Processor model type: 'arm' variant 'ARM926EJ-S' definition

Imperas OVP processor models support multiple variants and details of the variants implemented in this model can be found in:
- the Imperas installation located at ImperasLib/source/arm.ovpworld.org/processor/arm/1.0/doc
- the OVP website: OVP_Model_Specific_Information_arm_ARM926EJ-S.pdf

Description

ARM Processor Model

Licensing

Usage of binary model under license governing simulator usage.
Note that for models of ARM CPUs the license includes the following terms:
Licensee is granted a non-exclusive, worldwide, non-transferable, revocable licence to:
If no source is being provided to the Licensee: use and copy only (no modifications rights are granted) the model for the sole purpose of designing, developing, analyzing, debugging, testing, verifying, validating and optimizing software which: (a) (i) is for ARM based systems; and (ii) does not incorporate the ARM Models or any part thereof; and (b) such ARM Models may not be used to emulate an ARM based system to run application software in a production or live environment.
If source code is being provided to the Licensee: use, copy and modify the model for the sole purpose of designing, developing, analyzing, debugging, testing, verifying, validating and optimizing software which: (a) (i) is for ARM based systems; and (ii) does not incorporate the ARM Models or any part thereof; and (b) such ARM Models may not be used to emulate an ARM based system to run application software in a production or live environment.
In the case of any Licensee who is either or both an academic or educational institution the purposes shall be limited to internal use.
Except to the extent that such activity is permitted by applicable law, Licensee shall not reverse engineer, decompile, or disassemble this model.
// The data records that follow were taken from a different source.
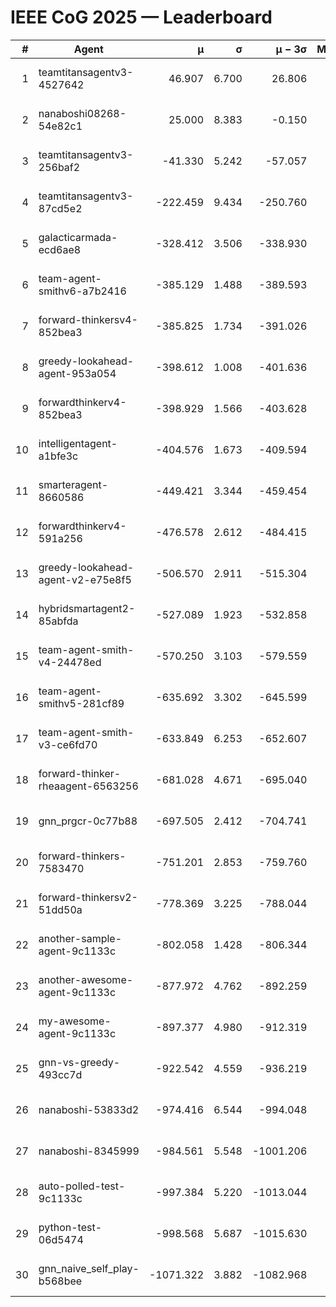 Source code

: # IEEE CoG 2025 — Leaderboard

| # | Agent | μ | σ | μ − 3σ | Matches | Updated |
|---:|---|---:|---:|---:|---:|---|
| 1 | teamtitansagentv3-4527642 | 46.907 | 6.700 | 26.806 | 22690 | 2025-08-26 14:29 |
| 2 | nanaboshi08268-54e82c1 | 25.000 | 8.383 | -0.150 | 120 | 2025-08-26 14:29 |
| 3 | teamtitansagentv3-256baf2 | -41.330 | 5.242 | -57.057 | 23056 | 2025-08-26 14:29 |
| 4 | teamtitansagentv3-87cd5e2 | -222.459 | 9.434 | -250.760 | 23586 | 2025-08-26 14:29 |
| 5 | galacticarmada-ecd6ae8 | -328.412 | 3.506 | -338.930 | 21240 | 2025-08-26 14:29 |
| 6 | team-agent-smithv6-a7b2416 | -385.129 | 1.488 | -389.593 | 22760 | 2025-08-26 14:29 |
| 7 | forward-thinkersv4-852bea3 | -385.825 | 1.734 | -391.026 | 18948 | 2025-08-26 14:29 |
| 8 | greedy-lookahead-agent-953a054 | -398.612 | 1.008 | -401.636 | 21006 | 2025-08-26 14:29 |
| 9 | forwardthinkerv4-852bea3 | -398.929 | 1.566 | -403.628 | 19335 | 2025-08-26 14:29 |
| 10 | intelligentagent-a1bfe3c | -404.576 | 1.673 | -409.594 | 19477 | 2025-08-26 14:29 |
| 11 | smarteragent-8660586 | -449.421 | 3.344 | -459.454 | 19338 | 2025-08-26 14:29 |
| 12 | forwardthinkerv4-591a256 | -476.578 | 2.612 | -484.415 | 18614 | 2025-08-26 14:29 |
| 13 | greedy-lookahead-agent-v2-e75e8f5 | -506.570 | 2.911 | -515.304 | 23326 | 2025-08-26 14:29 |
| 14 | hybridsmartagent2-85abfda | -527.089 | 1.923 | -532.858 | 19218 | 2025-08-26 14:29 |
| 15 | team-agent-smith-v4-24478ed | -570.250 | 3.103 | -579.559 | 22676 | 2025-08-26 14:29 |
| 16 | team-agent-smithv5-281cf89 | -635.692 | 3.302 | -645.599 | 21900 | 2025-08-26 14:29 |
| 17 | team-agent-smith-v3-ce6fd70 | -633.849 | 6.253 | -652.607 | 23376 | 2025-08-26 14:29 |
| 18 | forward-thinker-rheaagent-6563256 | -681.028 | 4.671 | -695.040 | 21024 | 2025-08-26 14:29 |
| 19 | gnn_prgcr-0c77b88 | -697.505 | 2.412 | -704.741 | 20200 | 2025-08-26 14:29 |
| 20 | forward-thinkers-7583470 | -751.201 | 2.853 | -759.760 | 21000 | 2025-08-26 14:29 |
| 21 | forward-thinkersv2-51dd50a | -778.369 | 3.225 | -788.044 | 22104 | 2025-08-26 14:29 |
| 22 | another-sample-agent-9c1133c | -802.058 | 1.428 | -806.344 | 23020 | 2025-08-26 14:29 |
| 23 | another-awesome-agent-9c1133c | -877.972 | 4.762 | -892.259 | 24640 | 2025-08-26 14:29 |
| 24 | my-awesome-agent-9c1133c | -897.377 | 4.980 | -912.319 | 23620 | 2025-08-26 14:29 |
| 25 | gnn-vs-greedy-493cc7d | -922.542 | 4.559 | -936.219 | 17900 | 2025-08-26 14:29 |
| 26 | nanaboshi-53833d2 | -974.416 | 6.544 | -994.048 | 17620 | 2025-08-26 14:29 |
| 27 | nanaboshi-8345999 | -984.561 | 5.548 | -1001.206 | 18430 | 2025-08-26 14:29 |
| 28 | auto-polled-test-9c1133c | -997.384 | 5.220 | -1013.044 | 23720 | 2025-08-26 14:29 |
| 29 | python-test-06d5474 | -998.568 | 5.687 | -1015.630 | 18290 | 2025-08-26 14:29 |
| 30 | gnn_naive_self_play-b568bee | -1071.322 | 3.882 | -1082.968 | 18560 | 2025-08-26 14:29 |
If this model was provided to Licensee in Europe, Licensee shall not reverse engineer, decompile or disassemble the Model for the purposes of error correction.
The License agreement does not entitle Licensee to manufacture in silicon any product based on this model.
The License agreement does not entitle Licensee to use this model for evaluating the validity of any ARM patent.
Source of model available under separate Imperas Software License Agreement.

Limitations

Instruction pipelines are not modeled in any way. All instructions are assumed to complete immediately. This means that instruction barrier instructions (e.g. ISB, CP15ISB) are treated as NOPs, with the exception of any undefined instruction behavior, which is modeled. The model does not implement speculative fetch behavior. The branch cache is not modeled.
Caches and write buffers are not modeled in any way. All loads, fetches and stores complete immediately and in order, and are fully synchronous (as if the memory was of Strongly Ordered or Device-nGnRnE type). Data barrier instructions (e.g. DSB, CP15DSB) are treated as NOPs, with the exception of any undefined instruction behavior, which is modeled. Cache manipulation instructions are implemented as NOPs, with the exception of any undefined instruction behavior, which is modeled.
Real-world timing effects are not modeled: all instructions are assumed to complete in a single cycle.
TLBs are architecturally-accurate but not device accurate. This means that all TLB maintenance and address translation operations are fully implemented but the cache is larger than in the real device.

Verification

Models have been extensively tested by Imperas. ARM9 models have been successfully used by customers to simulate Linux and Nucleus on ArmIntegrator virtual platforms.

Features

The precise set of implemented features in the model is defined by ID registers. Use overrides to modify these if required (for example override_PFR0 or override_AA64PFR0_EL1).

Core Features

Thumb instructions are supported.
Trivial Jazelle extension is implemented.

Memory System

FCSE extension is implemented.
VMSA address translation is implemented.
TLB behavior is controlled by parameter ASIDCacheSize. If this parameter is 0, then an unlimited number of TLB entries will be maintained concurrently. If this parameter is non-zero, then only TLB entries for up to ASIDCacheSize different ASIDs will be maintained concurrently initially; as new ASIDs are used, TLB entries for less-recently used ASIDs are deleted, which improves model performance in some cases (especially when 16-bit ASIDs are in use). If the model detects that the TLB entry cache is too small (entry ejections are very frequent), it will increase the cache size automatically. In this variant, ASIDCacheSize is 8
1 ITCM is implemented.
1 DTCM is implemented.

Debug Mask

It is possible to enable model debug features in various categories. This can be done statically using the "override_debugMask" parameter, or dynamically using the "debugflags" command. Enabled debug features are specified using a bitmask value, as follows:
Value 0x004: enable debugging of MMU/MPU mappings.
Value 0x080: enable debugging of all system register accesses.
Value 0x100: enable debugging of all traps of system register accesses.
Value 0x200: enable verbose debugging of other miscellaneous behavior (for example, the reason why a particular instruction is undefined).
Value 0x800: enable dynamic validation of TLB entries against in-memory page table contents (finds some classes of error where page table entries are updated without a subsequent flush of affected TLB entries).
All other bits in the debug bitmask are reserved and must not be set to non-zero values.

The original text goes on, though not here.